One might think the more rounded-out Cape Breton style, as opposed to the snappier nature of the Scots music from which much of it evolved, might suit the rolling approach of an Irish flautist. Kennedy agrees and cites the elder statesman of Cape Breton fiddling, Buddy MacMaster: “Buddy said to me once that he thought the way that Cape Bretoners play jigs was closer to the Irish style. And it’s still so tied to the dance; I love playing for the dancing out there.”
Kennedy has frequently visited Cape Breton and its autumnal Celtic Colours festival since that first, salutary trip. She returns in July to teach at Nova Scotian flautist and flute-maker Chris Norman’s Boxwood Flute School.
In the meantime, however, she is teaming up with MacGillivray, with whom she has been playing for years, including an annual Christmas tour in the United States (they’re working on a festive album at the moment). The celebrated fiddler and pianist hails from Antigonish County, where his family are acknowledged as Gaelic tradition-bearers, and he can boast a clutch of honours including the Queen Elizabeth Diamond Jubilee Medal, which he was awarded two years ago for his contribution to Canadian culture.

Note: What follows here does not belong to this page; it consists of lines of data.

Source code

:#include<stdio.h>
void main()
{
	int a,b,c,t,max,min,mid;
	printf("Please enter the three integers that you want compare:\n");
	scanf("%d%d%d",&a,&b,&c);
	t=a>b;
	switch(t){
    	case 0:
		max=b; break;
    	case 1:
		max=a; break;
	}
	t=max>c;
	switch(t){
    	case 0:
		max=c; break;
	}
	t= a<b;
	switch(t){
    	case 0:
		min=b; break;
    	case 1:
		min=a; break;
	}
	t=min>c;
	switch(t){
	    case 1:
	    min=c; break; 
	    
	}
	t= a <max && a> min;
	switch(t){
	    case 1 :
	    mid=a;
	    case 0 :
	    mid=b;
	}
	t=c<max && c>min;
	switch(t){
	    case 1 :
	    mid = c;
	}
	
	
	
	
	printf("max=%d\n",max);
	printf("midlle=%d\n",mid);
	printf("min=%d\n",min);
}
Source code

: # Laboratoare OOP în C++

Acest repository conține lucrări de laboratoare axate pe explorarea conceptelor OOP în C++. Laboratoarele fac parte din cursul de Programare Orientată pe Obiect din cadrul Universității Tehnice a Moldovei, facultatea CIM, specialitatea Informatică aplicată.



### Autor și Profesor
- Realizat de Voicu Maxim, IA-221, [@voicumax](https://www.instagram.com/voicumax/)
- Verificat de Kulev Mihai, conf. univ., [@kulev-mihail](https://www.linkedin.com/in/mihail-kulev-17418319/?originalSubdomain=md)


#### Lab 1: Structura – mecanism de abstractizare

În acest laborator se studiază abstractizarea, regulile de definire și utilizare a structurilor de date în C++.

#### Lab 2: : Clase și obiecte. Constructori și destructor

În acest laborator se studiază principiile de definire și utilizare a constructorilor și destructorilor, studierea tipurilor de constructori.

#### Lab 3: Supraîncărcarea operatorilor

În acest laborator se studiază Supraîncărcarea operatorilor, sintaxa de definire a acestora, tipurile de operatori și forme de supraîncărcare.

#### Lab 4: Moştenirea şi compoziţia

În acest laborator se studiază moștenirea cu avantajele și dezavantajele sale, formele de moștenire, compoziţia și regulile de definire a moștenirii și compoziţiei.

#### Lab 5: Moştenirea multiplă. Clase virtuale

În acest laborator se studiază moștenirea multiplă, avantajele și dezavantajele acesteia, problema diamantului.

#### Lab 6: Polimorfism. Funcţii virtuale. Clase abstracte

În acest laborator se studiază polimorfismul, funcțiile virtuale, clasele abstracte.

Kennedy played on a recent album of MacGillivray’s, while the fiddler will guest on her next album. She and MacGillivray will hit the road with the two stalwarts of her own band, guitarist Mike Bryan and percussionist Donald Hay, and will also be joined at certain gigs by the young Scottish Borders fiddler Shona Mooney, who will appear on Kennedy’s next album.
Kennedy – who is speaking to me from Santa Monica, California, where she is visiting her fiancé and occasional collaborator, singer-songwriter AJ Roach (they’re getting married in Ireland this summer) – is not one to let the grass grow under her feet, as demonstrated by an extensive and extremely snowy US tour she made with Bryan and Hay in February, covering the American north-east as well as North Carolina and finishing up at the North Texas Irish festival.
“We were really unlucky with the weather – we had snowstorms, crazy weather, but people really made an effort to come out and see us,” she says.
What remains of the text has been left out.